▶ ACTIVITY: Go through the data below. Pull out every line that has the word "subsubsection".

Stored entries
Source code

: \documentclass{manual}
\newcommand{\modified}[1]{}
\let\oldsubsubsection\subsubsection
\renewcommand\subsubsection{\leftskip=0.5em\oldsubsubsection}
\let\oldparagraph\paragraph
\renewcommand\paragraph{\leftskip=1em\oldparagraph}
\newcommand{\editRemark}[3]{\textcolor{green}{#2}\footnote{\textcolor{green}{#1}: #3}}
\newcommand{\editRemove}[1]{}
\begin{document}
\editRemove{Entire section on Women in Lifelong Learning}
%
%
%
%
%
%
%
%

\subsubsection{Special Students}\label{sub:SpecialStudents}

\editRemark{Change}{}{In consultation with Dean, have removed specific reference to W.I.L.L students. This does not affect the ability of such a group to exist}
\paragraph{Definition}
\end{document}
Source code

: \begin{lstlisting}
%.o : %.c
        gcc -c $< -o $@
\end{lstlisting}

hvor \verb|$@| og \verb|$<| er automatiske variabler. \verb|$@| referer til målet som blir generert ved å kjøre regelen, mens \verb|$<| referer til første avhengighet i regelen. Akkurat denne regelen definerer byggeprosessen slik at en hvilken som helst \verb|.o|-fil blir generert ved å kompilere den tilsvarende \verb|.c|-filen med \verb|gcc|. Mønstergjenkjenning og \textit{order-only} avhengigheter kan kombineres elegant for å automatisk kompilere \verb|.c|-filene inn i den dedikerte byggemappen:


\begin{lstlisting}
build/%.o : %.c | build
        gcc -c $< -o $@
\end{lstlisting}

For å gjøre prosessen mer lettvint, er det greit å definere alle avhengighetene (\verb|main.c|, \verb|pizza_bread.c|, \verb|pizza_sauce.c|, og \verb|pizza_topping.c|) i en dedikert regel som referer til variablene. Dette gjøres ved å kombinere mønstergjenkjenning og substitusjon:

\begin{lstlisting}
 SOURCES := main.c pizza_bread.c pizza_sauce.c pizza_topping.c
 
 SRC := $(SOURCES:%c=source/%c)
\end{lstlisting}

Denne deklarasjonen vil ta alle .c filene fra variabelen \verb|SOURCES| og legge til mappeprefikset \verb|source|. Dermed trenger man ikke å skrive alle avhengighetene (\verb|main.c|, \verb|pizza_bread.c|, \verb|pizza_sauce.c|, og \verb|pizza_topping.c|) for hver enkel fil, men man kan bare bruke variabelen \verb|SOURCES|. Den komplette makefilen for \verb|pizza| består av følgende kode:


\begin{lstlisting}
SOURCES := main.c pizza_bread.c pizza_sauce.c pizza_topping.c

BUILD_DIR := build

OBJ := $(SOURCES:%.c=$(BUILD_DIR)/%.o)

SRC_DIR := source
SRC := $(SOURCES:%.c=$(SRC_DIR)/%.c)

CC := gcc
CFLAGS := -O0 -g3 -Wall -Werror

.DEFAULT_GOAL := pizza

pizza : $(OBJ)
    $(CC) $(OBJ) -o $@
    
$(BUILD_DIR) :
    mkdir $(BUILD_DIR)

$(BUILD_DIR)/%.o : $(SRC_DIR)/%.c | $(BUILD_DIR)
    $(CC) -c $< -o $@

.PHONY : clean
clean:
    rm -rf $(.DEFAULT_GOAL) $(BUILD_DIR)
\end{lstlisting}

▶ TASK OUTPUT:
\let\oldsubsubsection\subsubsection
\renewcommand\subsubsection{\leftskip=0.5em\oldsubsubsection}
\subsubsection{Special Students}\label{sub:SpecialStudents}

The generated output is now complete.